## Required work
The word "Kotlin" may appear in the records below. Report how many lines contain it, and write nothing besides the number.

## Data for analysis
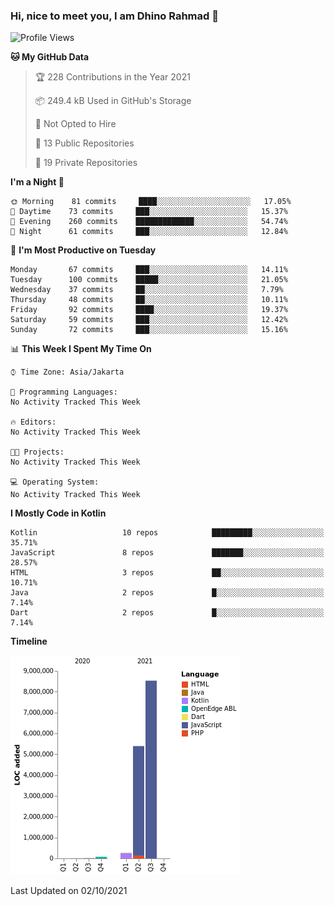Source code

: ### Hi, nice to meet you, I am Dhino Rahmad 👋
<!--START_SECTION:waka-->
![Profile Views](http://img.shields.io/badge/Profile%20Views-17-blue)

**🐱 My GitHub Data** 

> 🏆 228 Contributions in the Year 2021
 > 
> 📦 249.4 kB Used in GitHub's Storage 
 > 
> 🚫 Not Opted to Hire
 > 
> 📜 13 Public Repositories 
 > 
> 🔑 19 Private Repositories  
 > 
**I'm a Night 🦉** 

```text
🌞 Morning    81 commits     ████░░░░░░░░░░░░░░░░░░░░░   17.05% 
🌆 Daytime    73 commits     ███░░░░░░░░░░░░░░░░░░░░░░   15.37% 
🌃 Evening    260 commits    █████████████░░░░░░░░░░░░   54.74% 
🌙 Night      61 commits     ███░░░░░░░░░░░░░░░░░░░░░░   12.84%

```
📅 **I'm Most Productive on Tuesday** 

```text
Monday       67 commits     ███░░░░░░░░░░░░░░░░░░░░░░   14.11% 
Tuesday      100 commits    █████░░░░░░░░░░░░░░░░░░░░   21.05% 
Wednesday    37 commits     ██░░░░░░░░░░░░░░░░░░░░░░░   7.79% 
Thursday     48 commits     ██░░░░░░░░░░░░░░░░░░░░░░░   10.11% 
Friday       92 commits     ████░░░░░░░░░░░░░░░░░░░░░   19.37% 
Saturday     59 commits     ███░░░░░░░░░░░░░░░░░░░░░░   12.42% 
Sunday       72 commits     ███░░░░░░░░░░░░░░░░░░░░░░   15.16%

```


📊 **This Week I Spent My Time On** 

```text
⌚︎ Time Zone: Asia/Jakarta

💬 Programming Languages: 
No Activity Tracked This Week

🔥 Editors: 
No Activity Tracked This Week

🐱‍💻 Projects: 
No Activity Tracked This Week

💻 Operating System: 
No Activity Tracked This Week

```

**I Mostly Code in Kotlin** 

```text
Kotlin                   10 repos            █████████░░░░░░░░░░░░░░░░   35.71% 
JavaScript               8 repos             ███████░░░░░░░░░░░░░░░░░░   28.57% 
HTML                     3 repos             ██░░░░░░░░░░░░░░░░░░░░░░░   10.71% 
Java                     2 repos             █░░░░░░░░░░░░░░░░░░░░░░░░   7.14% 
Dart                     2 repos             █░░░░░░░░░░░░░░░░░░░░░░░░   7.14%

```


**Timeline**

![Chart not found](https://raw.githubusercontent.com/Dhino12/Dhino12/master/charts/bar_graph.png) 


 Last Updated on 02/10/2021
<!--END_SECTION:waka-->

## Response below
2